Prompt ▸ Output consists of the line that contains "these solvers will have" plus every later line of the material below, each one duplicated exactly.
*** Opening Task material ***
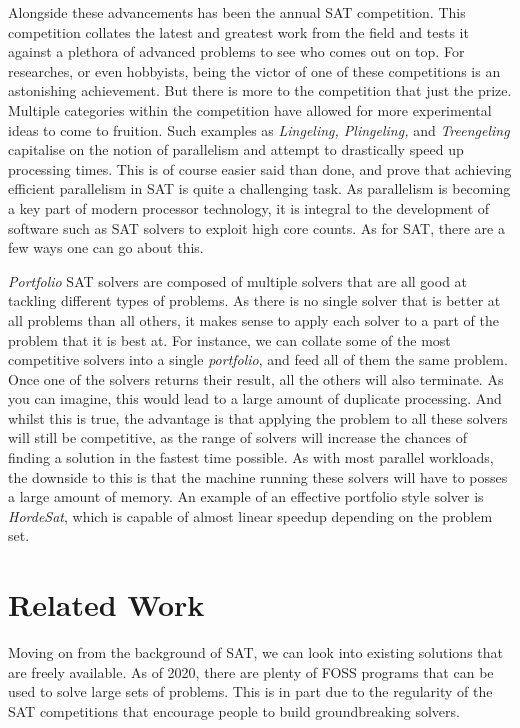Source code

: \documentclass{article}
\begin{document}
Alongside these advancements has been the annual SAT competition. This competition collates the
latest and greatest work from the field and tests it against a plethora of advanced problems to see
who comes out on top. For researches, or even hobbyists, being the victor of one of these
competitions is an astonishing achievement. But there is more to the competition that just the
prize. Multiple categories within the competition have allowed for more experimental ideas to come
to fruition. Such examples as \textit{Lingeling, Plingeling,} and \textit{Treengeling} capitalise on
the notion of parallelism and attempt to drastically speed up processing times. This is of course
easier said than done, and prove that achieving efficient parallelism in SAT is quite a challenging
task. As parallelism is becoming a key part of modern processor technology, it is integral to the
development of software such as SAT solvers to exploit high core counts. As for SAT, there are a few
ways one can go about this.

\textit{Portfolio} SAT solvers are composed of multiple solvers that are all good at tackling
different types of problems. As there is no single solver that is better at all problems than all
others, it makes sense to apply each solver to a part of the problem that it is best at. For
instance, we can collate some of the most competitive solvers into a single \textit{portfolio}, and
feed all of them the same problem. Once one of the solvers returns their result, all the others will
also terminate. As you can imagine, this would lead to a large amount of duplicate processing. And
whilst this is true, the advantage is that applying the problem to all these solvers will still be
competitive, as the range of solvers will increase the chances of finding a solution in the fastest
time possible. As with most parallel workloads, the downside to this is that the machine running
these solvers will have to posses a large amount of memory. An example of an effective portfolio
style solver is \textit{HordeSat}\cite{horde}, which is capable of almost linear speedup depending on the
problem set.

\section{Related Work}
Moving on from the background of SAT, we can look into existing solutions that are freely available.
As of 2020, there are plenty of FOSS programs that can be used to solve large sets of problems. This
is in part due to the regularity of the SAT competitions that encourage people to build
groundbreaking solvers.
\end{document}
*** Closing Task material ***
Finished exercise ▸
these solvers will have to posses a large amount of memory. An example of an effective portfolio
style solver is \textit{HordeSat}\cite{horde}, which is capable of almost linear speedup depending on the
problem set.

\section{Related Work}
Moving on from the background of SAT, we can look into existing solutions that are freely available.
As of 2020, there are plenty of FOSS programs that can be used to solve large sets of problems. This
is in part due to the regularity of the SAT competitions that encourage people to build
groundbreaking solvers.
\end{document}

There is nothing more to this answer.